Method chains allow a series of functions
Source: Dev.to
Method chaining in JavaScript
Method chaining involves calling multiple methods sequentially on the same object or result. This pattern is common with array methods like filter, map, reduce, and others, where each method returns a new array or value, allowing the next method to operate on that result.
Example: chaining array methods
const numbers = [1, 2, 3, 4, 5];
const result = numbers
.filter(num => num % 2 === 0) // Filter even numbers
.map(num => num * 2) // Double each remaining number
.reduce((acc, num) => acc + num, 0); // Sum up the doubled numbers
console.log(result); // Outputs 18 (2*2 + 4*2 + 5*2)
How it works
Filter
Creates a new array containing only the even numbers from the original array.
Map
Doubles each number in the filtered array, producing another new array.
Reduce
Sums all the doubled numbers in the mapped array, resulting in a single value (18 in this case).

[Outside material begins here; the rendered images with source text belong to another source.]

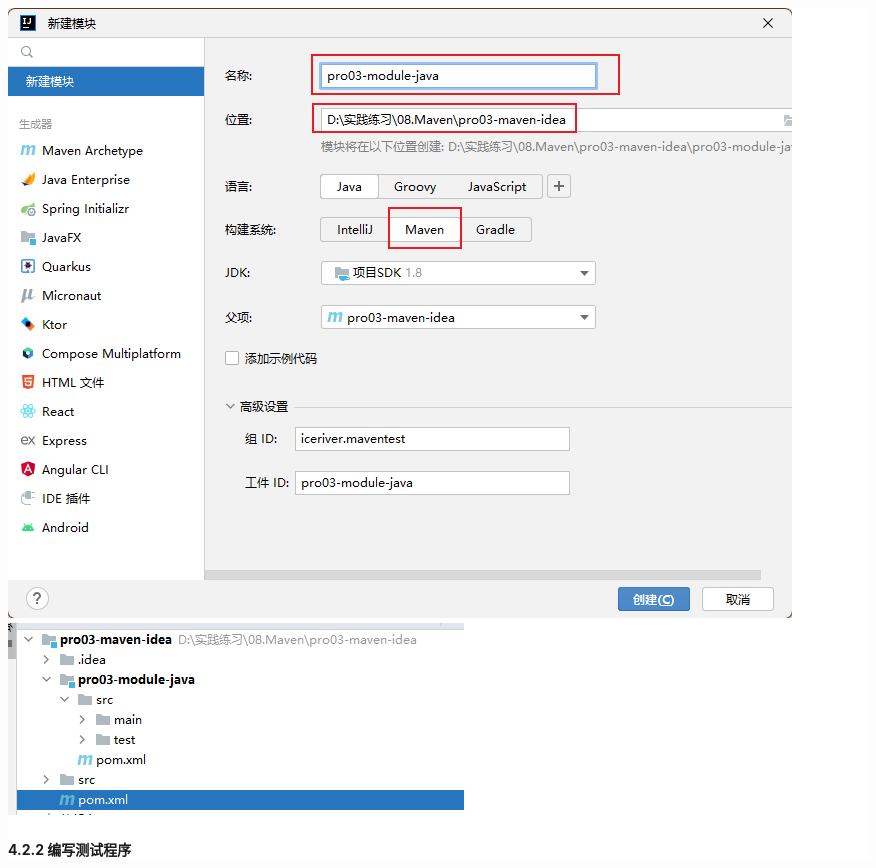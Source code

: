 ![image.png](maven/image-1669756548278.png)
![image.png](maven/image-1669756553502.png)

#### 4.2.2 编写测试程序
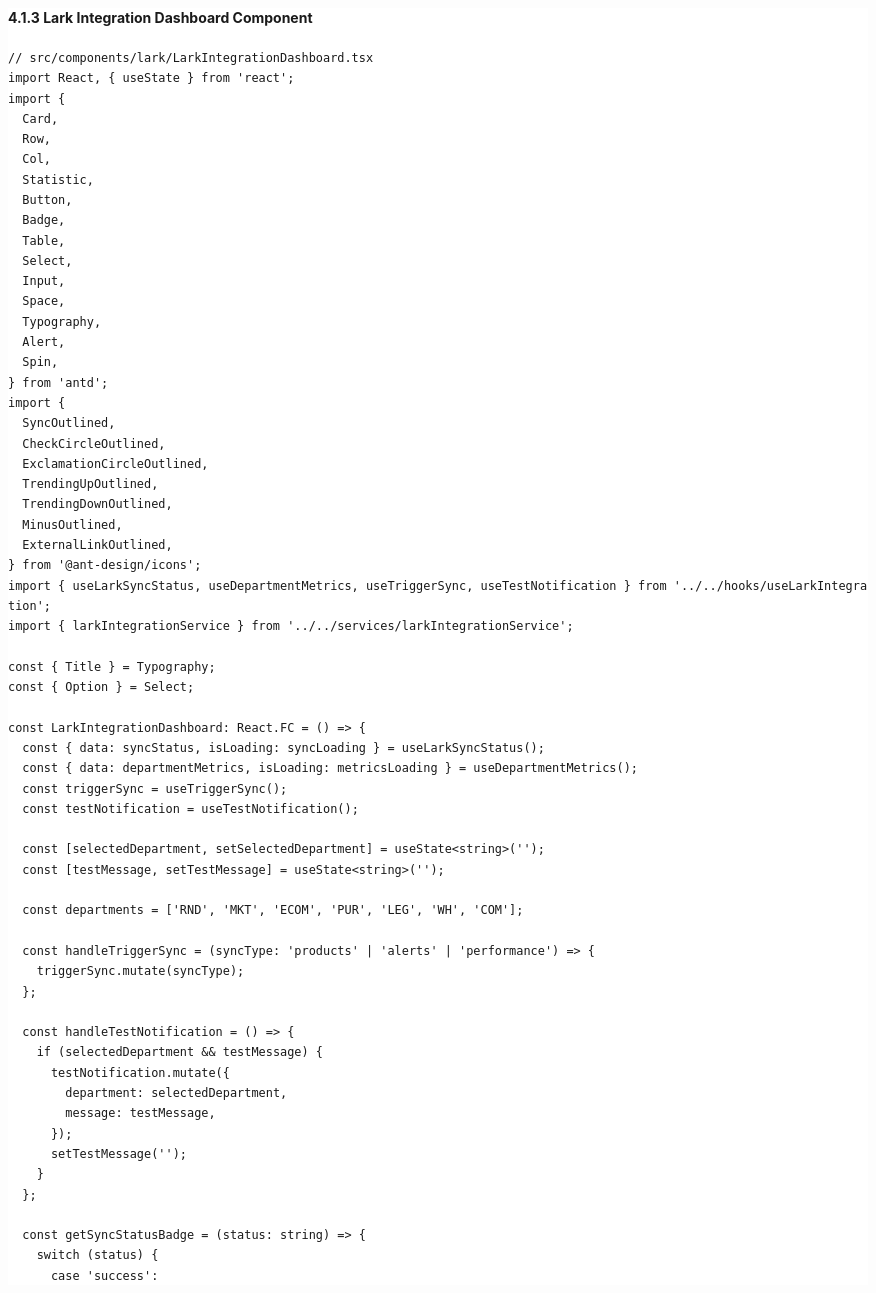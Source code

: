 #### 4.1.3 Lark Integration Dashboard Component
```tsx
// src/components/lark/LarkIntegrationDashboard.tsx
import React, { useState } from 'react';
import {
  Card,
  Row,
  Col,
  Statistic,
  Button,
  Badge,
  Table,
  Select,
  Input,
  Space,
  Typography,
  Alert,
  Spin,
} from 'antd';
import {
  SyncOutlined,
  CheckCircleOutlined,
  ExclamationCircleOutlined,
  TrendingUpOutlined,
  TrendingDownOutlined,
  MinusOutlined,
  ExternalLinkOutlined,
} from '@ant-design/icons';
import { useLarkSyncStatus, useDepartmentMetrics, useTriggerSync, useTestNotification } from '../../hooks/useLarkIntegration';
import { larkIntegrationService } from '../../services/larkIntegrationService';

const { Title } = Typography;
const { Option } = Select;

const LarkIntegrationDashboard: React.FC = () => {
  const { data: syncStatus, isLoading: syncLoading } = useLarkSyncStatus();
  const { data: departmentMetrics, isLoading: metricsLoading } = useDepartmentMetrics();
  const triggerSync = useTriggerSync();
  const testNotification = useTestNotification();

  const [selectedDepartment, setSelectedDepartment] = useState<string>('');
  const [testMessage, setTestMessage] = useState<string>('');

  const departments = ['RND', 'MKT', 'ECOM', 'PUR', 'LEG', 'WH', 'COM'];

  const handleTriggerSync = (syncType: 'products' | 'alerts' | 'performance') => {
    triggerSync.mutate(syncType);
  };

  const handleTestNotification = () => {
    if (selectedDepartment && testMessage) {
      testNotification.mutate({
        department: selectedDepartment,
        message: testMessage,
      });
      setTestMessage('');
    }
  };

  const getSyncStatusBadge = (status: string) => {
    switch (status) {
      case 'success':
```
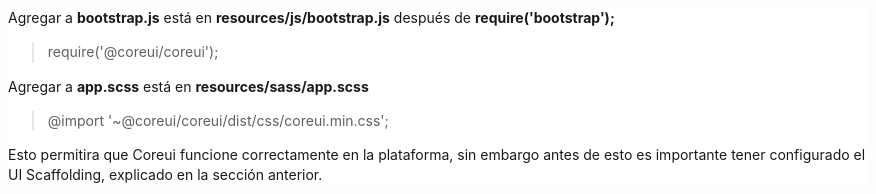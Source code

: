 Agregar a **bootstrap.js** está en **resources/js/bootstrap.js** después de **require('bootstrap');**

>require('@coreui/coreui');

Agregar a **app.scss** está en **resources/sass/app.scss**

>@import '~@coreui/coreui/dist/css/coreui.min.css';

Esto permitira que Coreui funcione correctamente en la plataforma, sin embargo antes de esto es importante tener configurado el UI Scaffolding, explicado en la sección anterior.
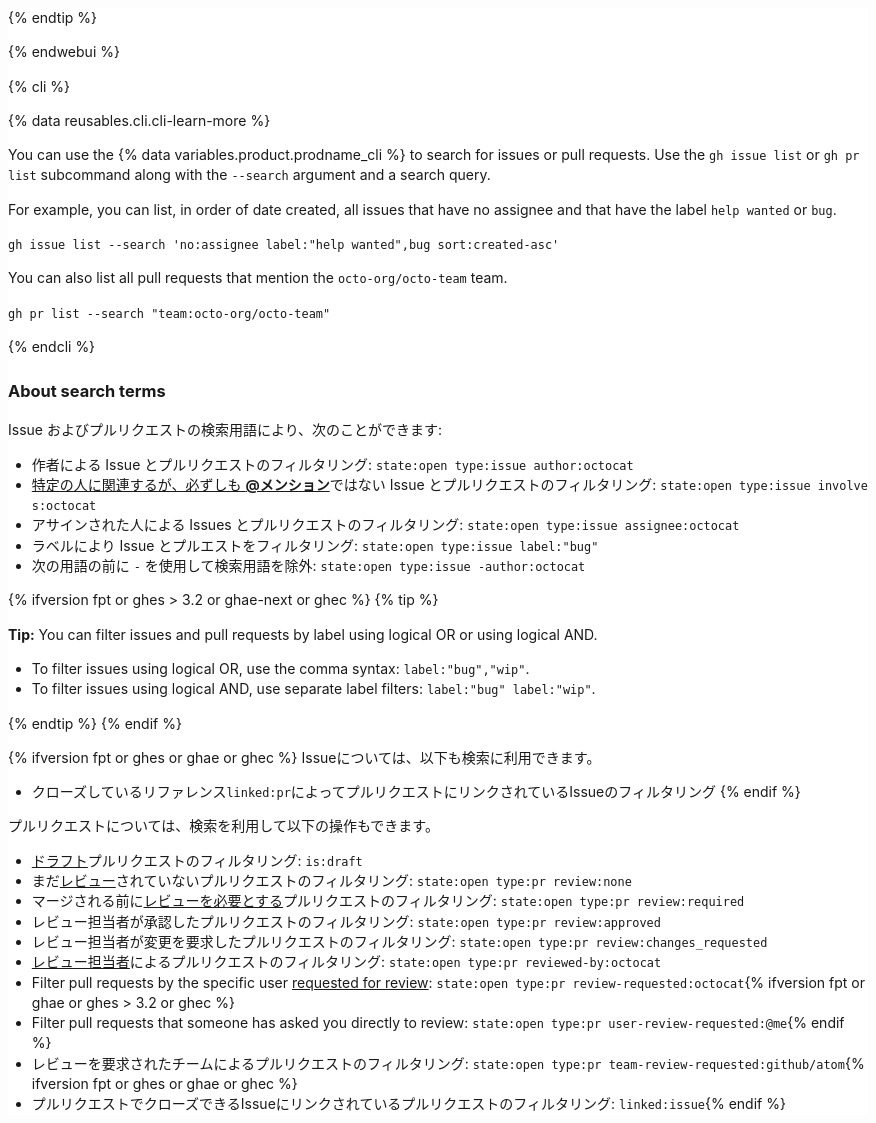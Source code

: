{% endtip %}

{% endwebui %}

{% cli %}

{% data reusables.cli.cli-learn-more %}

You can use the {% data variables.product.prodname_cli %} to search for issues or pull requests. Use the `gh issue list` or `gh pr list` subcommand along with the `--search` argument and a search query.

For example, you can list, in order of date created, all issues that have no assignee and that have the label `help wanted` or `bug`.

```shell
gh issue list --search 'no:assignee label:"help wanted",bug sort:created-asc'
```

You can also list all pull requests that mention the `octo-org/octo-team` team.

```shell
gh pr list --search "team:octo-org/octo-team"
```

{% endcli %}

### About search terms

Issue およびプルリクエストの検索用語により、次のことができます:

- 作者による Issue とプルリクエストのフィルタリング: `state:open type:issue author:octocat`
- [特定の人に関連するが、必ずしも **@メンション**](/articles/basic-writing-and-formatting-syntax/#mentioning-people-and-teams)ではない Issue とプルリクエストのフィルタリング: `state:open type:issue involves:octocat`
- アサインされた人による Issues とプルリクエストのフィルタリング: `state:open type:issue assignee:octocat`
- ラベルにより Issue とプルエストをフィルタリング: `state:open type:issue label:"bug"`
- 次の用語の前に `-` を使用して検索用語を除外: `state:open type:issue -author:octocat`

{% ifversion fpt or ghes > 3.2 or ghae-next or ghec %}
{% tip %}

**Tip:** You can filter issues and pull requests by label using logical OR or using logical AND.
- To filter issues using logical OR, use the comma syntax: `label:"bug","wip"`.
- To filter issues using logical AND, use separate label filters: `label:"bug" label:"wip"`.

{% endtip %}
{% endif %}

{% ifversion fpt or ghes or ghae or ghec %}
Issueについては、以下も検索に利用できます。

- クローズしているリファレンス`linked:pr`によってプルリクエストにリンクされているIssueのフィルタリング
{% endif %}

プルリクエストについては、検索を利用して以下の操作もできます。
- [ドラフト](/articles/about-pull-requests#draft-pull-requests)プルリクエストのフィルタリング: `is:draft`
- まだ[レビュー](/articles/about-pull-request-reviews)されていないプルリクエストのフィルタリング: `state:open type:pr review:none`
- マージされる前に[レビューを必要とする](/github/administering-a-repository/about-protected-branches#require-pull-request-reviews-before-merging)プルリクエストのフィルタリング: `state:open type:pr review:required`
- レビュー担当者が承認したプルリクエストのフィルタリング: `state:open type:pr review:approved`
- レビュー担当者が変更を要求したプルリクエストのフィルタリング: `state:open type:pr review:changes_requested`
- [レビュー担当者](/articles/about-pull-request-reviews/)によるプルリクエストのフィルタリング: `state:open type:pr reviewed-by:octocat`
- Filter pull requests by the specific user [requested for review](/articles/requesting-a-pull-request-review): `state:open type:pr review-requested:octocat`{% ifversion fpt or ghae or ghes > 3.2 or ghec %}
- Filter pull requests that someone has asked you directly to review: `state:open type:pr user-review-requested:@me`{% endif %}
- レビューを要求されたチームによるプルリクエストのフィルタリング: `state:open type:pr team-review-requested:github/atom`{% ifversion fpt or ghes or ghae or ghec %}
- プルリクエストでクローズできるIssueにリンクされているプルリクエストのフィルタリング: `linked:issue`{% endif %}
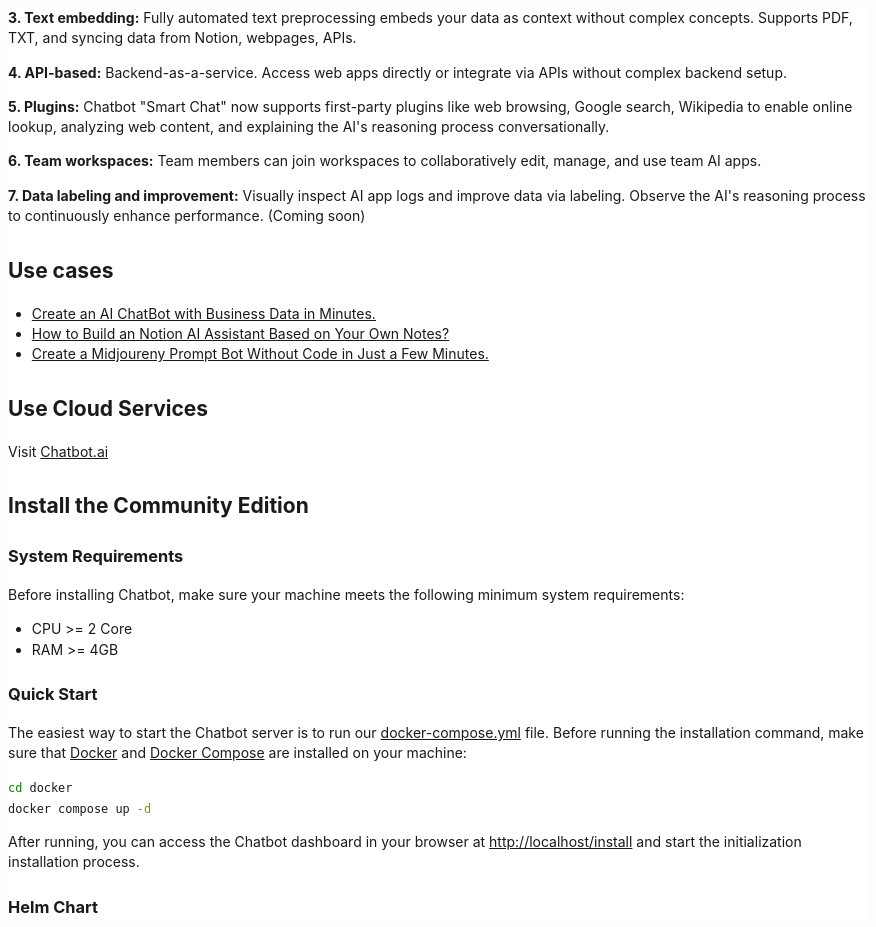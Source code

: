**3. Text embedding:** Fully automated text preprocessing embeds your data as context without complex concepts. Supports PDF, TXT, and syncing data from Notion, webpages, APIs.

**4. API-based:**  Backend-as-a-service. Access web apps directly or integrate via APIs without complex backend setup.

**5. Plugins:** Chatbot "Smart Chat" now supports first-party plugins like web browsing, Google search, Wikipedia to enable online lookup, analyzing web content, and explaining the AI's reasoning process conversationally.

**6. Team workspaces:** Team members can join workspaces to collaboratively edit, manage, and use team AI apps.

**7. Data labeling and improvement:**  Visually inspect AI app logs and improve data via labeling. Observe the AI's reasoning process to continuously enhance performance. (Coming soon)

## Use cases
* [Create an AI ChatBot with Business Data in Minutes.](https://docs.chatbot.ai/use-cases/create-an-ai-chatbot-with-business-data-in-minutes)
* [How to Build an Notion AI Assistant Based on Your Own Notes?](https://docs.chatbot.ai/use-cases/build-an-notion-ai-assistant)
* [Create a Midjoureny Prompt Bot Without Code in Just a Few Minutes.](https://docs.chatbot.ai/use-cases/create-a-midjoureny-prompt-bot-with-chatbot)

## Use Cloud Services

Visit [Chatbot.ai](https://chatbot.ai)

## Install the Community Edition

### System Requirements

Before installing Chatbot, make sure your machine meets the following minimum system requirements:

- CPU >= 2 Core
- RAM >= 4GB

### Quick Start

The easiest way to start the Chatbot server is to run our [docker-compose.yml](docker/docker-compose.yaml) file. Before running the installation command, make sure that [Docker](https://docs.docker.com/get-docker/) and [Docker Compose](https://docs.docker.com/compose/install/) are installed on your machine:

```bash
cd docker
docker compose up -d
```

After running, you can access the Chatbot dashboard in your browser at [http://localhost/install](http://localhost/install) and start the initialization installation process.

### Helm Chart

Example: chaining with an array of objects
let cart = [
{ name: "Drink", price: 3.12 },
{ name: "Steak", price: 45.15 },
{ name: "Drink", price: 11.01 },
];
const drinkTotal = cart
.filter(item => item.name === "Drink")
.map(item => item.price)
.reduce((total, price) => total + price, 0)
.toFixed(2);
console.log(`Total Drink Cost $${drinkTotal}`); // Total Drink $14.13
Benefits of method chaining
- Improved readability – the flow of data transformations is clear and linear.
- Reduced need for intermediate variables – each step returns a value for the next step.
- More declarative code – expresses what should happen rather than how to manage temporary state.